TASK PROMPT
Filter the data for lines with the word "essential", then copy every line so identified.

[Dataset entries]
-- Opening Marker --

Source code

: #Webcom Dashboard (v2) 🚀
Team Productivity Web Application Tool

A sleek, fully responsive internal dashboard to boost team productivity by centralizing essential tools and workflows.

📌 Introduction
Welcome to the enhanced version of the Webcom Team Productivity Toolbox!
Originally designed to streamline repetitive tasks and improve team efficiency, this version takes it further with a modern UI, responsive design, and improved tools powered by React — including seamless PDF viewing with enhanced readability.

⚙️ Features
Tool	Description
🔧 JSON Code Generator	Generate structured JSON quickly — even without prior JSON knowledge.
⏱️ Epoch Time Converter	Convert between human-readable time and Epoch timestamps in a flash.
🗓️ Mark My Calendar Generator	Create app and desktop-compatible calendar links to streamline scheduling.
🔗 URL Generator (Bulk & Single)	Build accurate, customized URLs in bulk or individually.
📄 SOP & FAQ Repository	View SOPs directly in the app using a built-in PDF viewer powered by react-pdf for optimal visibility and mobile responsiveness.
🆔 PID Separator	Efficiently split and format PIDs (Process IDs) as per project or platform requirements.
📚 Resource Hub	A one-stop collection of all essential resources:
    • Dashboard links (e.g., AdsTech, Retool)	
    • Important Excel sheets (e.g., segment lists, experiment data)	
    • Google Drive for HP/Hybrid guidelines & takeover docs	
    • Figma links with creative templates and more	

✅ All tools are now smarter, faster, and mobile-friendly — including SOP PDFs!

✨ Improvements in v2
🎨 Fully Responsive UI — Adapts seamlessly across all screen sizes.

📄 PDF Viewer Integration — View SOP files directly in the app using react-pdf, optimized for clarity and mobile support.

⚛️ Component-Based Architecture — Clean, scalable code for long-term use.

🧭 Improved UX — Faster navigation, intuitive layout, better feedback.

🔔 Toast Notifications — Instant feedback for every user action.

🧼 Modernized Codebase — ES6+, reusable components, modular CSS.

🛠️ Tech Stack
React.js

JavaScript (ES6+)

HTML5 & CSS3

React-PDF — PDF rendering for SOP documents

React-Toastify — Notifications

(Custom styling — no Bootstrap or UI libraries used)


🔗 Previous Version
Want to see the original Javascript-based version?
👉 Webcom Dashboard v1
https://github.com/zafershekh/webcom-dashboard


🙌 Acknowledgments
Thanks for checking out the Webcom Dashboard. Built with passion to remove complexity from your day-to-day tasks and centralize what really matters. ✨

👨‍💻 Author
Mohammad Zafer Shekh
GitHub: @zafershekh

-- Closing Marker --

WRITTEN REPLY
A sleek, fully responsive internal dashboard to boost team productivity by centralizing essential tools and workflows.
📚 Resource Hub	A one-stop collection of all essential resources:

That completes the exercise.